The role of police is much more than an interesting problem in government since this is a direct reflection of society's heart. Policing addresses one of the most fundamental problems of social living -- how to deal with those who violate group customs, norms, rules, and laws that enable cooperation. Cooperating together in large groups enables us to take advantage of one another's strengths and to compensate for individual weaknesses (Morris and Vila, 1999). The resulting sum can be much greater than the parts and, all else being equal, the larger the social group, the larger the potential benefit. But social living also provides opportunities for people to cheat. Instead of cooperating to produce a shared benefit, people can use force, fraud, or stealth to obtain valued resources. Once again, generally speaking, the larger the social group, the greater the opportunities for cheating. Cheaters weaken the cooperative bonds that enable productive social living and, like parasites in an animal, too many cheaters can kill or cripple a society.

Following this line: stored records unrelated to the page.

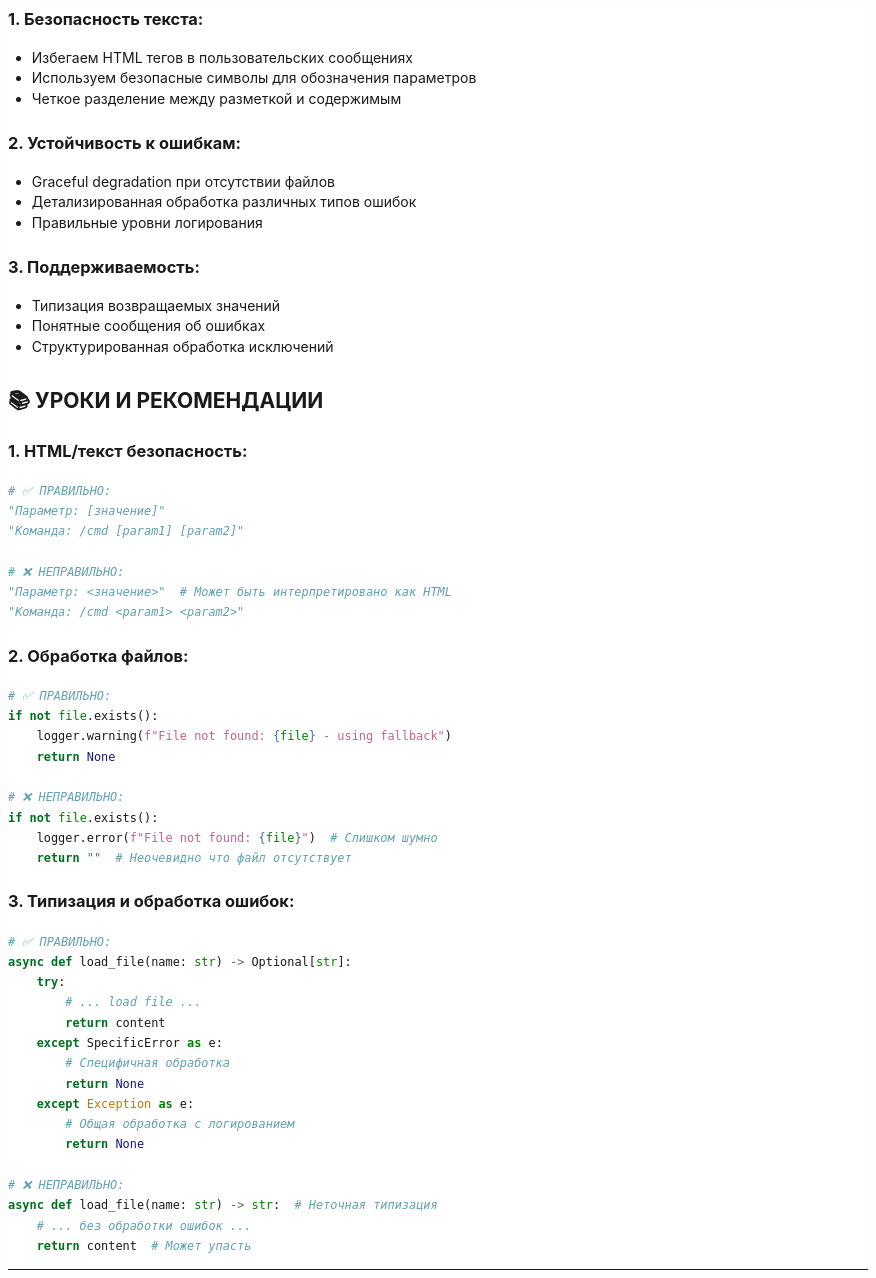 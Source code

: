 ### **1. Безопасность текста:**
- Избегаем HTML тегов в пользовательских сообщениях
- Используем безопасные символы для обозначения параметров
- Четкое разделение между разметкой и содержимым

### **2. Устойчивость к ошибкам:**
- Graceful degradation при отсутствии файлов
- Детализированная обработка различных типов ошибок
- Правильные уровни логирования

### **3. Поддерживаемость:**
- Типизация возвращаемых значений
- Понятные сообщения об ошибках
- Структурированная обработка исключений

## 📚 **УРОКИ И РЕКОМЕНДАЦИИ**

### **1. HTML/текст безопасность:**
```python
# ✅ ПРАВИЛЬНО:
"Параметр: [значение]"
"Команда: /cmd [param1] [param2]"

# ❌ НЕПРАВИЛЬНО:
"Параметр: <значение>"  # Может быть интерпретировано как HTML
"Команда: /cmd <param1> <param2>"
```

### **2. Обработка файлов:**
```python
# ✅ ПРАВИЛЬНО:
if not file.exists():
    logger.warning(f"File not found: {file} - using fallback")
    return None

# ❌ НЕПРАВИЛЬНО:
if not file.exists():
    logger.error(f"File not found: {file}")  # Слишком шумно
    return ""  # Неочевидно что файл отсутствует
```

### **3. Типизация и обработка ошибок:**
```python
# ✅ ПРАВИЛЬНО:
async def load_file(name: str) -> Optional[str]:
    try:
        # ... load file ...
        return content
    except SpecificError as e:
        # Специфичная обработка
        return None
    except Exception as e:
        # Общая обработка с логированием
        return None

# ❌ НЕПРАВИЛЬНО:
async def load_file(name: str) -> str:  # Неточная типизация
    # ... без обработки ошибок ...
    return content  # Может упасть
```

--- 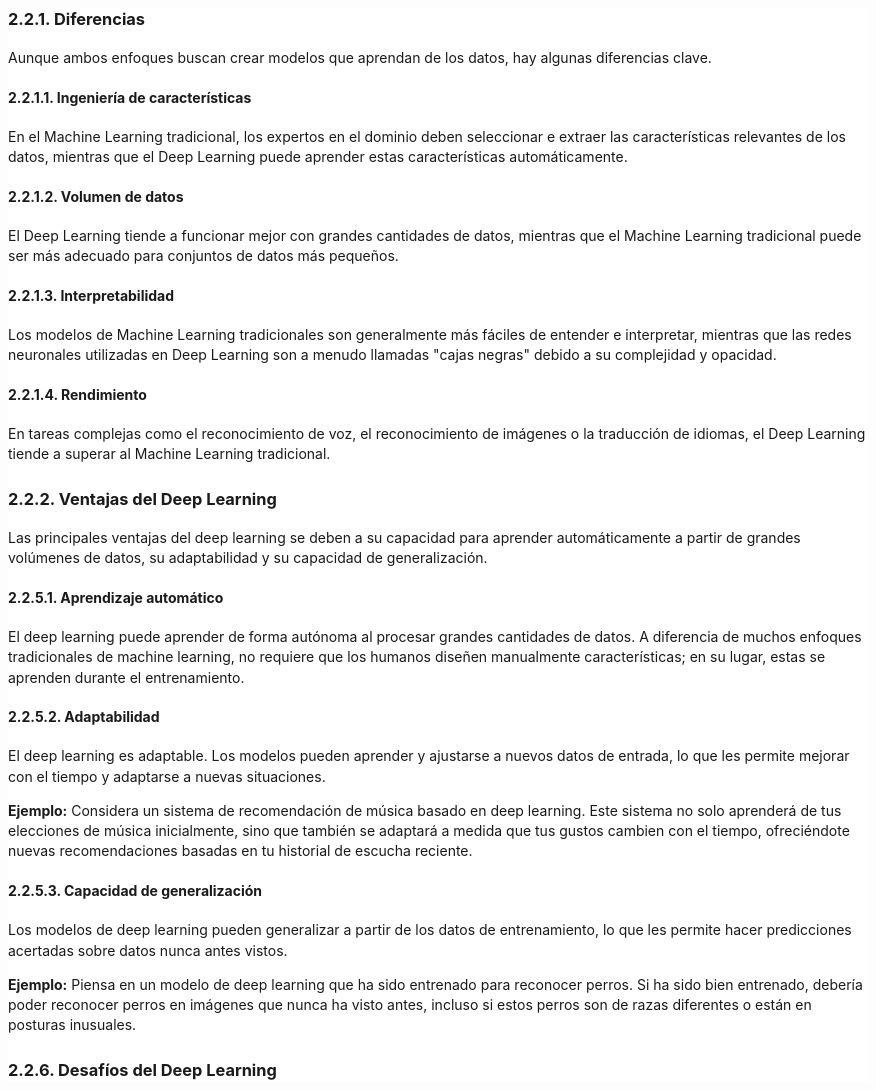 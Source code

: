 ### 2.2.1. Diferencias

Aunque ambos enfoques buscan crear modelos que aprendan de los datos, hay algunas diferencias clave.

#### 2.2.1.1. Ingeniería de características

En el Machine Learning tradicional, los expertos en el dominio deben seleccionar e extraer las características relevantes de los datos, mientras que el Deep Learning puede aprender estas características automáticamente.

#### 2.2.1.2. Volumen de datos

El Deep Learning tiende a funcionar mejor con grandes cantidades de datos, mientras que el Machine Learning tradicional puede ser más adecuado para conjuntos de datos más pequeños.

#### 2.2.1.3. Interpretabilidad

Los modelos de Machine Learning tradicionales son generalmente más fáciles de entender e interpretar, mientras que las redes neuronales utilizadas en Deep Learning son a menudo llamadas "cajas negras" debido a su complejidad y opacidad.

#### 2.2.1.4. Rendimiento

En tareas complejas como el reconocimiento de voz, el reconocimiento de imágenes o la traducción de idiomas, el Deep Learning tiende a superar al Machine Learning tradicional.

### 2.2.2. Ventajas del Deep Learning

Las principales ventajas del deep learning se deben a su capacidad para aprender automáticamente a partir de grandes volúmenes de datos, su adaptabilidad y su capacidad de generalización.

#### 2.2.5.1. Aprendizaje automático
El deep learning puede aprender de forma autónoma al procesar grandes cantidades de datos. A diferencia de muchos enfoques tradicionales de machine learning, no requiere que los humanos diseñen manualmente características; en su lugar, estas se aprenden durante el entrenamiento.

#### 2.2.5.2. Adaptabilidad
El deep learning es adaptable. Los modelos pueden aprender y ajustarse a nuevos datos de entrada, lo que les permite mejorar con el tiempo y adaptarse a nuevas situaciones.

**Ejemplo:** Considera un sistema de recomendación de música basado en deep learning. Este sistema no solo aprenderá de tus elecciones de música inicialmente, sino que también se adaptará a medida que tus gustos cambien con el tiempo, ofreciéndote nuevas recomendaciones basadas en tu historial de escucha reciente.

#### 2.2.5.3. Capacidad de generalización
Los modelos de deep learning pueden generalizar a partir de los datos de entrenamiento, lo que les permite hacer predicciones acertadas sobre datos nunca antes vistos.

**Ejemplo:** Piensa en un modelo de deep learning que ha sido entrenado para reconocer perros. Si ha sido bien entrenado, debería poder reconocer perros en imágenes que nunca ha visto antes, incluso si estos perros son de razas diferentes o están en posturas inusuales.

### 2.2.6. Desafíos del Deep Learning
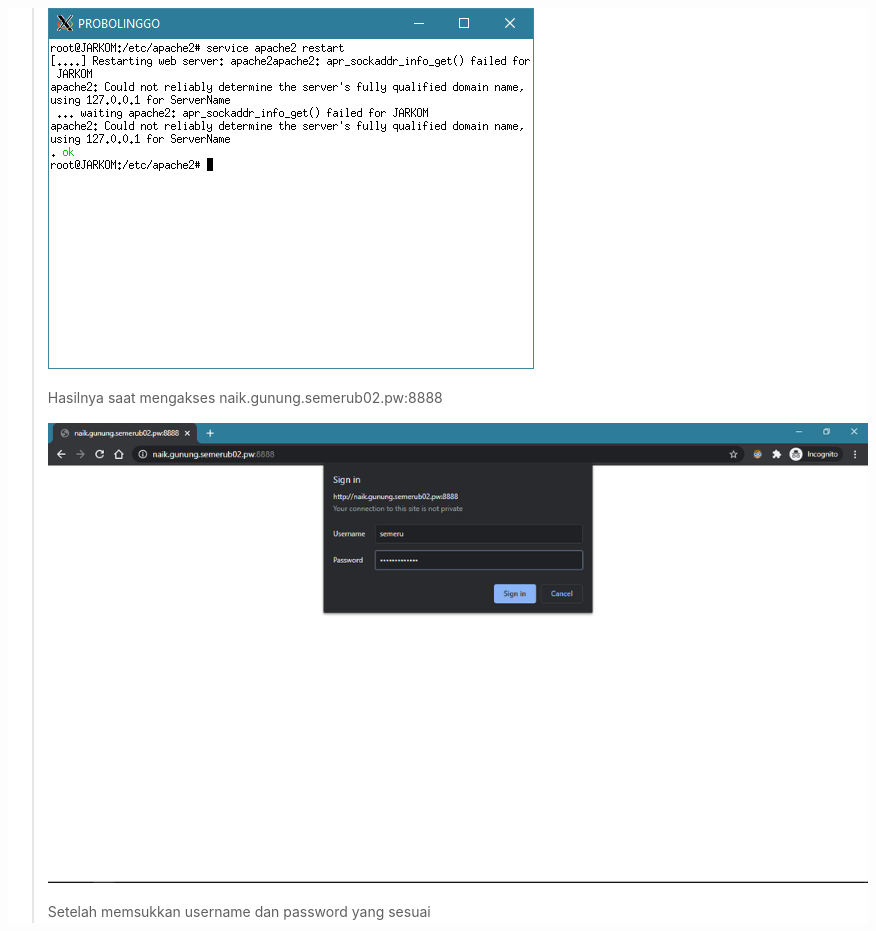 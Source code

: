 > ![](media/image32.png)
>
> Hasilnya saat mengakses naik.gunung.semerub02.pw:8888
>
> ![](media/image58.png)
>
> Setelah memsukkan username dan password yang sesuai
>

The history of humanity is dominated by our struggle to maximize the benefits of social living and to control its liabilities. A great deal of social control is informal. Most often, children are taught and adults are sanctioned by a frown, a negative word, or the chilly response of others to undesirable behavior (Morris and Vila, 1999). But as misbehaviors become more serious, the potential consequences of being the person who provides sanctions increase as well. For example, shushing a child who is talking in a theater or speaking up when someone breaks a queue at the market is much less hazardous than trying to stop a bank robbery or intervening when a man is striking his wife. Larger societies, those with more than a few hundred people, develop cooperative solutions to this dilemma. Instead of individuals shouldering the burden for challenging more serious breaches of the social contract, the responsibility is delegated to people who specialize in formal social control. In most contemporary societies, these people include police, prosecutors, judges, and prison workers.

Police Misconduct

To the extent that a society values individual liberty, formal social control is limited to behaviors that tangibly threaten productive social living -- all productive societies must control interpersonal violence and protect property rights. But societies vary a great deal with regard to whether, and how much, they attempt to control more private behaviors such as prostitution, gambling, and drug use. There also is a great deal of variation in how tightly different societies attempt to control the behavior of social control agents themselves. Policemen specialize in, among other things, managing the most serious and dangerous breaches of social behavior, and they are provided with the authority to use force, weapons, and other tools not available to the average citizen (Kenney and McNamara, 1999). The power delegated to police -- as well as the prestige that accompanies the special trust placed in them enables them to fulfill their responsibilities, as well as makes it easier for corrupt officers to take advantage of people who possess less power and prestige. Thus, if providing formal social control is a fundamental problem of living in large productive social groups, so too is controlling the police.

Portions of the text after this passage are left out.